The leader of the No side is fighting this referendum campaign on the right

The leader of the No side is fighting this referendum campaign on the right

On Tuesday night, CHP leader Kemal Kılıçdaroğlu made a marathon two-hour appearance on CNN Turk, the news network belonging to the Doğan conglomerate.

Unlike President Recep Tayyip Erdoğan’s interview last week, this programme was not simulcast to the 3.4 million people watching Doğan’s mainstream entertainment channel Kanal D that night.

They were instead treated to the first episode of Kara Yazı, a drama – appropriately enough, you might say – about a blood feud between families.

It illustrates the challenge faced by the opposition in Turkey’s constitutional referendum campaign: more than ever before, they are struggling to find airtime.

Unbalanced coverage

Take the state broadcaster TRT’s news channel, TRT Haber, where the picture is bleak, according to figures published by Cumhuriyet, an opposition newspaper.

In the first three weeks of March, President Erdoğan, the governing AK Party and government officials were given 68 hours, 37 minutes of airtime on TRT Haber, the report said.

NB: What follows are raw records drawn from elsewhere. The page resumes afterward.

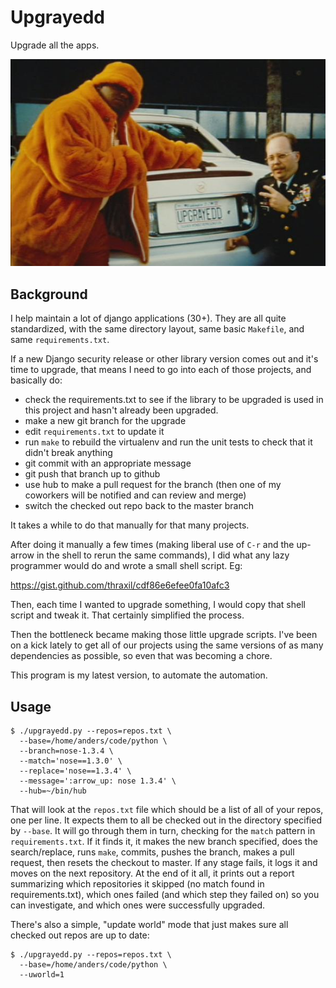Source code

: # Upgrayedd

Upgrade all the apps.

![upgrayedd](upgrayedd.jpg)

## Background

I help maintain a lot of django applications (30+). They are all quite
standardized, with the same directory layout, same basic `Makefile`, and
same `requirements.txt`.

If a new Django security release or other library version comes out
and it's time to upgrade, that means I need to go into each of those
projects, and basically do:

* check the requirements.txt to see if the library to be upgraded
  is used in this project and hasn't already been upgraded.
* make a new git branch for the upgrade
* edit `requirements.txt` to update it
* run `make` to rebuild the virtualenv and run the unit tests to check
  that it didn't break anything
* git commit with an appropriate message
* git push that branch up to github
* use hub to make a pull request for the branch (then one of my
  coworkers will be notified and can review and merge)
* switch the checked out repo back to the master branch

It takes a while to do that manually for that many projects.

After doing it manually a few times (making liberal use of `C-r` and
the up-arrow in the shell to rerun the same commands), I did what any
lazy programmer would do and wrote a small shell script. Eg:

https://gist.github.com/thraxil/cdf86e6efee0fa10afc3

Then, each time I wanted to upgrade something, I would copy that shell
script and tweak it. That certainly simplified the process.

Then the bottleneck became making those little upgrade scripts. I've
been on a kick lately to get all of our projects using the same
versions of as many dependencies as possible, so even that was
becoming a chore.

This program is my latest version, to automate the automation.

## Usage

    $ ./upgrayedd.py --repos=repos.txt \
      --base=/home/anders/code/python \
      --branch=nose-1.3.4 \
      --match='nose==1.3.0' \
      --replace='nose==1.3.4' \
      --message=':arrow_up: nose 1.3.4' \
      --hub=~/bin/hub

That will look at the `repos.txt` file which should be a list of all
of your repos, one per line. It expects them to all be checked out in
the directory specified by `--base`. It will go through them in turn, 
checking for the `match` pattern in `requirements.txt`. If it finds
it, it makes the new branch specified, does the search/replace,
runs `make`, commits, pushes the branch, makes a pull request,
then resets the checkout to master. If any stage fails, it logs
it and moves on the next repository. At the end of it all, it
prints out a report summarizing which repositories it skipped (no
match found in requirements.txt), which ones failed (and which step they
failed on) so you can investigate, and which ones were successfully
upgraded.

There's also a simple, "update world" mode that just makes sure all
checked out repos are up to date:

    $ ./upgrayedd.py --repos=repos.txt \
      --base=/home/anders/code/python \
      --uworld=1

The CHP received 3 hours 36 minutes and the pro-Kurdish HDP was covered for just one minute.

We are the stage where it is remarkable that any mainstream broadcaster chose to give Mr Kılıçdaroğlu a slot at all. Don’t bet on the government-friendly A Haber making a similar gesture.

Part of this is because election broadcasting rules have changed. The YSK, which runs elections in Turkey, was last month stripped of its limited powers to fine television channels for unbalanced coverage.

A Haber was a prominent victim during the last election; it’s unlikely to part with much cash this time.

A campaign on the right wing

And yet this referendum doesn’t feel like walkover for the Yes side. The polls – including our tracker – remain very narrow and even pro-government pollsters have shown a significant drop from the sky-high Yes votes they projected earlier this year.

This referendum is being fought on exclusively the right wing of the Turkish political spectrum.

The right is a field encompassing pious Anatolians, hard-line nationalists and pious Kurds that has historically accounted for around two-thirds of the population. The AK Party’s successful strategy in ten national elections since 2002 has been to convince enough of this disparate field to win the most votes.

The Turkish left is overwhelmingly opposed to an executive presidency but, as a minority in the electorate, does not have the numbers to secure a No vote.

That is why the CHP, which calls itself a centre-left party, has been markedly right-wing in tone.

Keep it cool

In recent weeks the mild-mannered Mr Kılıçdaroğlu has called for a full suspension of diplomatic ties with the Netherlands, expressed condolences on the anniversary of a far-right leader’s death and implied a Yes vote will result in millions of Syrian refugees being granted Turkish citizenship.

Mr Kılıçdaroğlu has also been at pains to avoid a verbal boxing match with Mr Erdoğan, even though the president has been trying to push his buttons. The CHP leader came “meekly” to the multimillion-dollar presidential palace after declaring he would boycott it, Mr Erdogan told crowds at the weekend. He has also repeatedly called Mr Kılıçdaroğlu a liar.

Yet Mr Kılıçdaroğlu’s responses have always been polite and never forgetting to refer to Mr Erdoğan as “Mr President”.

Even when asked on CNN Turk if he would invite the president to his son’s upcoming wedding, he shifted slightly uncomfortably in his seat before saying that decision was up to his son and future daughter-in-law – but he did add that he preferred smaller weddings over grand hall affairs.

This strategy may seem like constantly squeezing a stress ball, but it does back up what Gürcan Dağdaş, a former nationalist minister and MHP member of parliament, told internet TV channel Medyascope last week.

Interviewed by journalist Ruşen Çakır, Mr Dağdaş said this is a referendum being fought in the right’s neighbourhood and the right-wing will determine the victor.

But with polls on a knife-edge and a rebellion in Turkish nationalist parties that is very difficult to gauge, the outcome is still anyone’s guess.